Steve Goulding has spent the last three-and-a-half decades hitting things with wooden sticks for The Mekons. But even for him, this desert trip felt like a tumble into some uncharted territory.
What made the band decide to go into the desert with no finished songs to make an album?
We usually go into any given recording situation with only a skeletal idea of what the songs will be. We have a kind of basic concept for what we would like to happen. This time I think it was just because there was the opportunity, because Dave [Trumfio, Mekons bassist] had this part ownership in Gatos Trail recording studio with Daniel Joeright. And we had a gap of a couple of days between gigs, and so we kind of went for it. It’s like a marriage of convenience and necessity and cheapness.
When did the sessions take place?
It was two years ago. We were recording in the day and then we’d watch the debates with Donald Trump and Hillary Clinton, and sit yelling at the TV drunkenly. And then last year we did some more recording in Chicago and L.A.

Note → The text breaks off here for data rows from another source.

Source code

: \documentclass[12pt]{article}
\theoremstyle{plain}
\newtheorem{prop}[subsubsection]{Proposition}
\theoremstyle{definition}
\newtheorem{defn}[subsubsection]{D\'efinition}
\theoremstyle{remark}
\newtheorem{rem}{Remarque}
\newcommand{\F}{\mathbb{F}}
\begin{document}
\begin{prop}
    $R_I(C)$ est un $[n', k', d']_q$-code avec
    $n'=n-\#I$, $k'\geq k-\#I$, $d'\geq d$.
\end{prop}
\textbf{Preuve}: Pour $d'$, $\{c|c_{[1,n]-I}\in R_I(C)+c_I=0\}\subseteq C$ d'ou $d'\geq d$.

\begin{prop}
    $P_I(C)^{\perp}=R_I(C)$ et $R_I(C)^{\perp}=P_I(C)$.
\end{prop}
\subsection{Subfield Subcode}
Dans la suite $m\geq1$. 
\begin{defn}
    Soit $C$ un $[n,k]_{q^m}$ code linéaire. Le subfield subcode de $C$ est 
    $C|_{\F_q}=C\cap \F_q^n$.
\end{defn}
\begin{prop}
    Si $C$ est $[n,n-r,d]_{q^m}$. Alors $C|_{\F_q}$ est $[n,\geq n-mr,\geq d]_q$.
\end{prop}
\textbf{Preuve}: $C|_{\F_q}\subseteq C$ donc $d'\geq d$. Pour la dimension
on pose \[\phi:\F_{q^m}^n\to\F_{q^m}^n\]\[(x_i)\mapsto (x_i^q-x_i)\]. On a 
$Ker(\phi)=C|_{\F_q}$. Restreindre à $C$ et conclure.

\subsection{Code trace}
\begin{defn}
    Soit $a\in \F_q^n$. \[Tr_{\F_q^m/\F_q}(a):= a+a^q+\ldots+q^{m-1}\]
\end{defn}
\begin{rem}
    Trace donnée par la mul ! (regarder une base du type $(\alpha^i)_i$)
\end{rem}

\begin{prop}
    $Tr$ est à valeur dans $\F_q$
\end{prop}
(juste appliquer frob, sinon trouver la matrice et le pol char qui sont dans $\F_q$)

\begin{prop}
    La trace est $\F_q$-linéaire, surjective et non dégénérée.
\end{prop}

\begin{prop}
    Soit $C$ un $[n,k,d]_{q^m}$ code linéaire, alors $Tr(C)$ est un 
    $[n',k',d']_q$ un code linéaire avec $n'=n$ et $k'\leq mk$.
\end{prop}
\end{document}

How did you piece together the songs?
I think because we were already on tour we were already in that sort of playing mode, so that was quite good. And I think Jon and Tom had ideas for some of the songs already but then you’d sit around and, “What’s another word for German?” “I don’t know, Weimar.” “An old vending machine, what would you call that?” “Weimar vending machine.” [One of the album’s song titles] So it’s that kind of thing, everybody that’s got an idea can chip in.
Did some of the tunes come out of jamming?
We don’t really jam that much. We kind of plug away at something until it sounds good. With something like “In the Desert,” originally that was a lot faster, we eventually slowed it down, that wasn’t finished until last year. There wasn’t really a proper vocal line to it, and we started playing around and doing a minor-key vocal, like Skip James meets Robert Wyatt meets Tiny Tim. “Mirage” was more like a jam, I started playing some ridiculous snare drum roll instead of keeping a beat, and it just kind of worked out. Either it works or it doesn’t. With “Harar 1883,” we just kind of sat down and jammed that. That was not completely written at all. I think Tom had the idea for the vocal line, because that was what I was playing to on the drums.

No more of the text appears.